» **What this task involves**:
The entries must be restated exactly as written.

--- Information supplied Enclosed Below ---

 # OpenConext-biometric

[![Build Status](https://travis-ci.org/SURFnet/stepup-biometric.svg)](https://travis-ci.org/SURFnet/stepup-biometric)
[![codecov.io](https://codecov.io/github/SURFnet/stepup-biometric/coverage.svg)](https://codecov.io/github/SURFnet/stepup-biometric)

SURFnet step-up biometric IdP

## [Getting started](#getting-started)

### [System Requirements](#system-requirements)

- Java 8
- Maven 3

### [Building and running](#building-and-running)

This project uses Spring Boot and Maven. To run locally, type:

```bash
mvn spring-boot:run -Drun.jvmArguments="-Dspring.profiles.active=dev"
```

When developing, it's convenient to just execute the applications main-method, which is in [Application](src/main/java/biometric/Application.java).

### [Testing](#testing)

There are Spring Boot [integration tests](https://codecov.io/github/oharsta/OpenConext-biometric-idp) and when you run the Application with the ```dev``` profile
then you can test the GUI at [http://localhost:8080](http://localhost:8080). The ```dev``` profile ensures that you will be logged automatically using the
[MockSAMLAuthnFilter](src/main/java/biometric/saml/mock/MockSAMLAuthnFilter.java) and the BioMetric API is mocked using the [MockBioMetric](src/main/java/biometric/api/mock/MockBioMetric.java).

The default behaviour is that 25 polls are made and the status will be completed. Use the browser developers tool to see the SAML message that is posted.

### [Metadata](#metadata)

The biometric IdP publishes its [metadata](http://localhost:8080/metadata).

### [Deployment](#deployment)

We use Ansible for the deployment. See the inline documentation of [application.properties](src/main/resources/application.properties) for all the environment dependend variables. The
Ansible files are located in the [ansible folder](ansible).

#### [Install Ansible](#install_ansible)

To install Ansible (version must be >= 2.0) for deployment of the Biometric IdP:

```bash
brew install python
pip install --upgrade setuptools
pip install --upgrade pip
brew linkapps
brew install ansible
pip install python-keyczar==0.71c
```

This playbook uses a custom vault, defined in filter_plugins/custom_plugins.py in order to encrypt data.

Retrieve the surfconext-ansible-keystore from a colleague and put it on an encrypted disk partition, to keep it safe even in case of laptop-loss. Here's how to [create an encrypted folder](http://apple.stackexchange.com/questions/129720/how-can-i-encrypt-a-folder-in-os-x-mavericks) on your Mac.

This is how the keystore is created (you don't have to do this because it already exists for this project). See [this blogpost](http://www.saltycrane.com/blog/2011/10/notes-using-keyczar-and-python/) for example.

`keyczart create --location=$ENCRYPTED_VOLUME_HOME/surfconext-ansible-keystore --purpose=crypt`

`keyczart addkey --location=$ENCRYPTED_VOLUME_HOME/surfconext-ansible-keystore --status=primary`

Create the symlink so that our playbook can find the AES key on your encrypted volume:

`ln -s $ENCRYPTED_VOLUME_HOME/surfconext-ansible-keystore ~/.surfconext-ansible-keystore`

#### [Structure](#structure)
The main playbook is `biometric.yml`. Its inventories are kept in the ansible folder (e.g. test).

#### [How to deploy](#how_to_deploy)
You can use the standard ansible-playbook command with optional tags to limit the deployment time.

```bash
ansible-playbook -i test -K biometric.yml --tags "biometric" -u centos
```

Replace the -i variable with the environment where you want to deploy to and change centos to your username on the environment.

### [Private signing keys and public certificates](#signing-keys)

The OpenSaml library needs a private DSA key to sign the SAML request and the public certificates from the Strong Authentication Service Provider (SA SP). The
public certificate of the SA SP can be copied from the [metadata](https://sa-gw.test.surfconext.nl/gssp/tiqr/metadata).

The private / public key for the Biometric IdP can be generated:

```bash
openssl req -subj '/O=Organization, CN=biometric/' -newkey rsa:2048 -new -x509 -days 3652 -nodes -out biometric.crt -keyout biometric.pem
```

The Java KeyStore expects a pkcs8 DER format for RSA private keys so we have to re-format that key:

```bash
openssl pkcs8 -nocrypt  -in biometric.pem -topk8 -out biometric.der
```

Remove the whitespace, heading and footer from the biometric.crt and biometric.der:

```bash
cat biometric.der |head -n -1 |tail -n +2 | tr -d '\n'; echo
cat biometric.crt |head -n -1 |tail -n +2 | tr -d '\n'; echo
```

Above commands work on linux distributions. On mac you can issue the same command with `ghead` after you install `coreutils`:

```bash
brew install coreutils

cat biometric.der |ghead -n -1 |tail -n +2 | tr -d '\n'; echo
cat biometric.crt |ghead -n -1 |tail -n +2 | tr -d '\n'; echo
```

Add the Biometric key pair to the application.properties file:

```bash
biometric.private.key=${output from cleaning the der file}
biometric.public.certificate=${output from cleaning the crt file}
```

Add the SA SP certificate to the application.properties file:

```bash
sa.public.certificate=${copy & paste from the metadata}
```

--- End of Enclosed Information supplied ---

» **Response to this task**:
 # OpenConext-biometric

[![Build Status](https://travis-ci.org/SURFnet/stepup-biometric.svg)](https://travis-ci.org/SURFnet/stepup-biometric)
[![codecov.io](https://codecov.io/github/SURFnet/stepup-biometric/coverage.svg)](https://codecov.io/github/SURFnet/stepup-biometric)

SURFnet step-up biometric IdP

## [Getting started](#getting-started)

### [System Requirements](#system-requirements)

- Java 8
- Maven 3

### [Building and running](#building-and-running)

This project uses Spring Boot and Maven. To run locally, type:

```bash
mvn spring-boot:run -Drun.jvmArguments="-Dspring.profiles.active=dev"
```

When developing, it's convenient to just execute the applications main-method, which is in [Application](src/main/java/biometric/Application.java).

### [Testing](#testing)

There are Spring Boot [integration tests](https://codecov.io/github/oharsta/OpenConext-biometric-idp) and when you run the Application with the ```dev``` profile
then you can test the GUI at [http://localhost:8080](http://localhost:8080). The ```dev``` profile ensures that you will be logged automatically using the
[MockSAMLAuthnFilter](src/main/java/biometric/saml/mock/MockSAMLAuthnFilter.java) and the BioMetric API is mocked using the [MockBioMetric](src/main/java/biometric/api/mock/MockBioMetric.java).

The default behaviour is that 25 polls are made and the status will be completed. Use the browser developers tool to see the SAML message that is posted.

### [Metadata](#metadata)

The biometric IdP publishes its [metadata](http://localhost:8080/metadata).

### [Deployment](#deployment)

We use Ansible for the deployment. See the inline documentation of [application.properties](src/main/resources/application.properties) for all the environment dependend variables. The
Ansible files are located in the [ansible folder](ansible).

#### [Install Ansible](#install_ansible)

To install Ansible (version must be >= 2.0) for deployment of the Biometric IdP:

```bash
brew install python
pip install --upgrade setuptools
pip install --upgrade pip
brew linkapps
brew install ansible
pip install python-keyczar==0.71c
```

This playbook uses a custom vault, defined in filter_plugins/custom_plugins.py in order to encrypt data.

Retrieve the surfconext-ansible-keystore from a colleague and put it on an encrypted disk partition, to keep it safe even in case of laptop-loss. Here's how to [create an encrypted folder](http://apple.stackexchange.com/questions/129720/how-can-i-encrypt-a-folder-in-os-x-mavericks) on your Mac.

This is how the keystore is created (you don't have to do this because it already exists for this project). See [this blogpost](http://www.saltycrane.com/blog/2011/10/notes-using-keyczar-and-python/) for example.

`keyczart create --location=$ENCRYPTED_VOLUME_HOME/surfconext-ansible-keystore --purpose=crypt`

`keyczart addkey --location=$ENCRYPTED_VOLUME_HOME/surfconext-ansible-keystore --status=primary`

Create the symlink so that our playbook can find the AES key on your encrypted volume:

`ln -s $ENCRYPTED_VOLUME_HOME/surfconext-ansible-keystore ~/.surfconext-ansible-keystore`

#### [Structure](#structure)
The main playbook is `biometric.yml`. Its inventories are kept in the ansible folder (e.g. test).

#### [How to deploy](#how_to_deploy)
You can use the standard ansible-playbook command with optional tags to limit the deployment time.

```bash
ansible-playbook -i test -K biometric.yml --tags "biometric" -u centos
```

Replace the -i variable with the environment where you want to deploy to and change centos to your username on the environment.

### [Private signing keys and public certificates](#signing-keys)

The OpenSaml library needs a private DSA key to sign the SAML request and the public certificates from the Strong Authentication Service Provider (SA SP). The
public certificate of the SA SP can be copied from the [metadata](https://sa-gw.test.surfconext.nl/gssp/tiqr/metadata).

The private / public key for the Biometric IdP can be generated:

```bash
openssl req -subj '/O=Organization, CN=biometric/' -newkey rsa:2048 -new -x509 -days 3652 -nodes -out biometric.crt -keyout biometric.pem
```

The Java KeyStore expects a pkcs8 DER format for RSA private keys so we have to re-format that key:

```bash
openssl pkcs8 -nocrypt  -in biometric.pem -topk8 -out biometric.der
```

Remove the whitespace, heading and footer from the biometric.crt and biometric.der:

```bash
cat biometric.der |head -n -1 |tail -n +2 | tr -d '\n'; echo
cat biometric.crt |head -n -1 |tail -n +2 | tr -d '\n'; echo
```

Above commands work on linux distributions. On mac you can issue the same command with `ghead` after you install `coreutils`:

```bash
brew install coreutils

cat biometric.der |ghead -n -1 |tail -n +2 | tr -d '\n'; echo
cat biometric.crt |ghead -n -1 |tail -n +2 | tr -d '\n'; echo
```

Add the Biometric key pair to the application.properties file:

```bash
biometric.private.key=${output from cleaning the der file}
biometric.public.certificate=${output from cleaning the crt file}
```

Add the SA SP certificate to the application.properties file:

```bash
sa.public.certificate=${copy & paste from the metadata}
```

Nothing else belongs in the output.